─── Extracted material ───

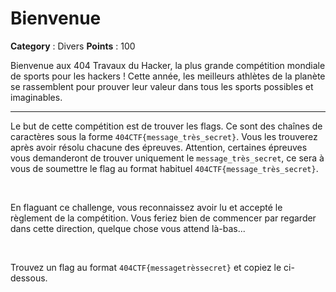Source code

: # Bienvenue

**Category** : Divers
**Points** : 100

Bienvenue aux 404 Travaux du Hacker, la plus grande compétition mondiale de sports pour les hackers ! Cette année, les meilleurs athlètes de la planète se rassemblent pour prouver leur valeur dans tous les sports possibles et imaginables.

***

Le but de cette compétition est de trouver les flags.  Ce sont des chaînes de caractères sous la forme  `404CTF{message_très_secret}`. Vous les trouverez après avoir résolu chacune des épreuves. Attention, certaines épreuves vous demanderont de trouver uniquement le `message_très_secret`, ce sera à vous de soumettre le flag au format habituel `404CTF{message_très_secret}`. 

<p class="space">&nbsp;</p>
En flaguant ce challenge, vous reconnaissez avoir lu et accepté le règlement de la compétition. Vous feriez bien de commencer par regarder dans cette direction, quelque chose vous attend là-bas...
<p class="space">&nbsp;</p>

Trouvez un flag au format `404CTF{messagetrèssecret}` et copiez le ci-dessous.



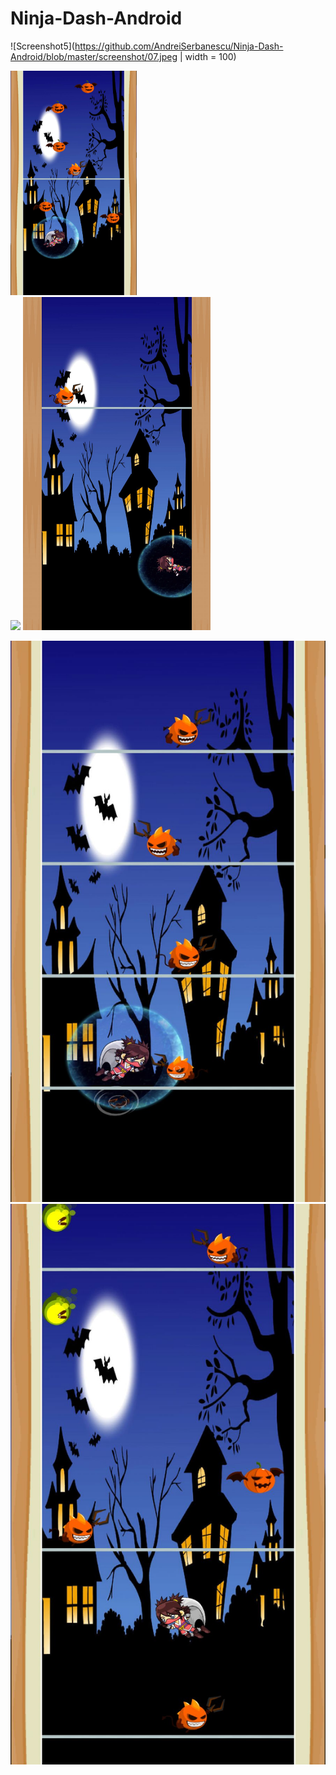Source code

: # Ninja-Dash-Android


![Screenshot5](https://github.com/AndreiSerbanescu/Ninja-Dash-Android/blob/master/screenshot/07.jpeg | width = 100)

<img src="https://github.com/AndreiSerbanescu/Ninja-Dash-Android/blob/master/screenshot/07.jpeg" width="40%">

<section>
    <img width="300" src="https://github.com/AndreiSerbanescu/Ninja-Dash-Android/blob/master/screenshot/01.jpeg)">
    <img width="300" src="https://github.com/AndreiSerbanescu/Ninja-Dash-Android/blob/master/screenshot/02.jpeg">
</section>

![Screenshot3](https://github.com/AndreiSerbanescu/Ninja-Dash-Android/blob/master/screenshot/06.jpeg)
![Screenshot4](https://github.com/AndreiSerbanescu/Ninja-Dash-Android/blob/master/screenshot/09.jpeg)
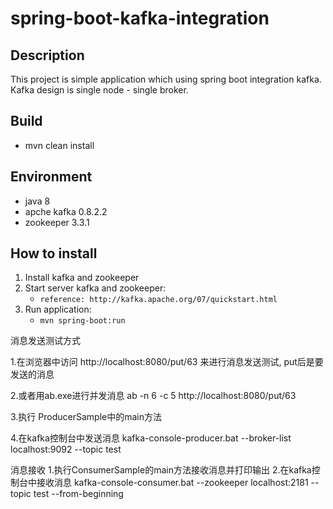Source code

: # spring-boot-kafka-integration

## Description
This project is simple application which using spring boot integration kafka. Kafka design is single node - single broker.

## Build
* mvn clean install

## Environment
* java 8
* apche kafka 0.8.2.2
* zookeeper 3.3.1

## How to install
1. Install kafka and zookeeper
2. Start server kafka and zookeeper: 
	* `reference: http://kafka.apache.org/07/quickstart.html` 
3. Run application:
	* `mvn spring-boot:run`

消息发送测试方式

1.在浏览器中访问 http://localhost:8080/put/63 来进行消息发送测试, put后是要发送的消息

2.或者用ab.exe进行并发消息 ab -n 6 -c 5 http://localhost:8080/put/63

3.执行 ProducerSample中的main方法

4.在kafka控制台中发送消息 kafka-console-producer.bat --broker-list localhost:9092 --topic test 

消息接收
1.执行ConsumerSample的main方法接收消息并打印输出
2.在kafka控制台中接收消息 kafka-console-consumer.bat --zookeeper localhost:2181 --topic test --from-beginning


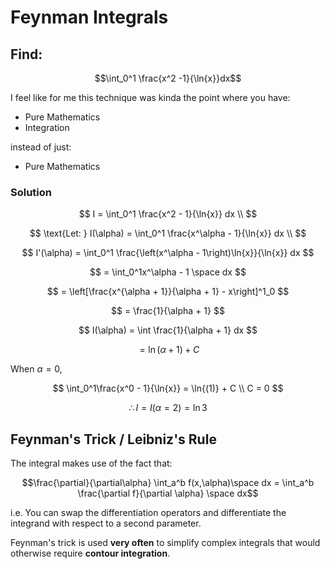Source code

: # Feynman Integrals

## Find:

$$\int_0^1 \frac{x^2 -1}{\ln{x}}dx$$

I feel like for me this technique was kinda the point where you have:
- Pure Mathematics
- Integration

instead of just:
- Pure Mathematics

### Solution

$$
I = \int_0^1 \frac{x^2 - 1}{\ln{x}} dx \\
$$

$$
$$

$$
\text{Let: }
I(\alpha) = \int_0^1 \frac{x^\alpha - 1}{\ln{x}} dx \\
$$

$$
I'(\alpha) = \int_0^1 \frac{\left(x^\alpha - 1\right)\ln{x}}{\ln{x}} dx
$$

$$
= \int_0^1x^\alpha - 1 \space dx
$$

$$
= \left[\frac{x^{\alpha + 1}}{\alpha + 1} - x\right]^1_0
$$

$$
= \frac{1}{\alpha + 1}
$$

$$
I(\alpha) = \int \frac{1}{\alpha + 1} dx
$$

$$
= \ln{(\alpha + 1)} + C
$$

When $\alpha = 0$,

$$
\int_0^1\frac{x^0 - 1}{\ln{x}} = \ln{(1)} + C \\
C = 0
$$

$$
\therefore I 
= I(\alpha=2)
= \ln{3}
$$

## Feynman's Trick / Leibniz's Rule

The integral makes use of the fact that:

$$\frac{\partial}{\partial\alpha} \int_a^b f(x,\alpha)\space dx = \int_a^b \frac{\partial f}{\partial \alpha} \space dx$$

i.e. You can swap the differentiation operators and differentiate the integrand with respect to a second parameter.

Feynman's trick is used __very often__ to simplify complex integrals that would otherwise require __contour integration__.
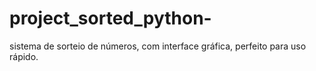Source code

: # project_sorted_python-
sistema de sorteio de números, com interface gráfica, perfeito para uso rápido.
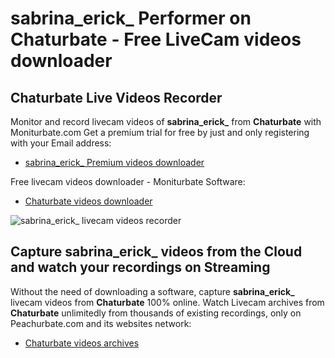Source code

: # sabrina_erick_ Performer on Chaturbate - Free LiveCam videos downloader

## Chaturbate Live Videos Recorder

Monitor and record livecam videos of **sabrina_erick_** from **Chaturbate** with Moniturbate.com
Get a premium trial for free by just and only registering with your Email address:
* [sabrina_erick_ Premium videos downloader](https://moniturbate.com/request-demo-licence-key.html)

Free livecam videos downloader - Moniturbate Software:
* [Chaturbate videos downloader](https://moniturbate.com/moniturbate-download-software.html)

![sabrina_erick_ livecam videos recorder](https://peachurnet.com/templates/moniturbate-software.png)


## Capture sabrina_erick_ videos from the Cloud and watch your recordings on Streaming

Without the need of downloading a software, capture **sabrina_erick_** livecam videos from **Chaturbate** 100% online.
Watch Livecam archives from **Chaturbate** unlimitedly from thousands of existing recordings, only on Peachurbate.com and its websites network:
* [Chaturbate videos archives](https://peachurnet.com/)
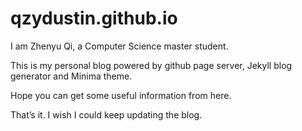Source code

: # qzydustin.github.io

I am Zhenyu Qi, a Computer Science master student.

This is my personal blog powered by github page server, Jekyll blog generator and Minima theme.

Hope you can get some useful information from here.

That’s it. I wish I could keep updating the blog.
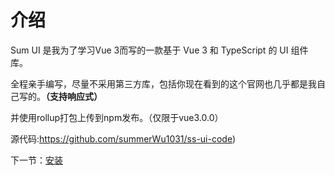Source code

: # 介绍

Sum UI 是我为了学习Vue 3而写的一款基于 Vue 3 和 TypeScript 的 UI 组件库。

全程亲手编写，尽量不采用第三方库，包括你现在看到的这个官网也几乎都是我自己写的。**（支持响应式）**

并使用rollup打包上传到npm发布。（仅限于vue3.0.0）

源代码:https://github.com/summerWu1031/ss-ui-code)

下一节：[安装](#/doc/install)

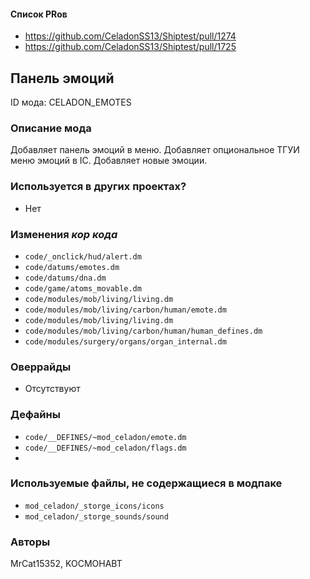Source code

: 
#### Список PRов

- https://github.com/CeladonSS13/Shiptest/pull/1274
- https://github.com/CeladonSS13/Shiptest/pull/1725

## Панель эмоций

ID мода: CELADON_EMOTES

### Описание мода

Добавляет панель эмоций в меню. Добавляет опциональное ТГУИ меню эмоций в IC. Добавляет новые эмоции.

### Используется в других проектах?
- Нет

### Изменения *кор кода*

- `code/_onclick/hud/alert.dm`
- `code/datums/emotes.dm`
- `code/datums/dna.dm`
- `code/game/atoms_movable.dm`
- `code/modules/mob/living/living.dm`
- `code/modules/mob/living/carbon/human/emote.dm`
- `code/modules/mob/living/living.dm`
- `code/modules/mob/living/carbon/human/human_defines.dm`
- `code/modules/surgery/organs/organ_internal.dm`

### Оверрайды

- Отсутствуют

### Дефайны

- `code/__DEFINES/~mod_celadon/emote.dm`
- `code/__DEFINES/~mod_celadon/flags.dm`
- 
### Используемые файлы, не содержащиеся в модпаке

- `mod_celadon/_storge_icons/icons`
- `mod_celadon/_storge_sounds/sound`

### Авторы

MrCat15352, KOCMOHABT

───

▶ Task prompt
Within the listing above, work out how many lines contain the string "blob", and reply with that number only.

▶ Solution to this problem
6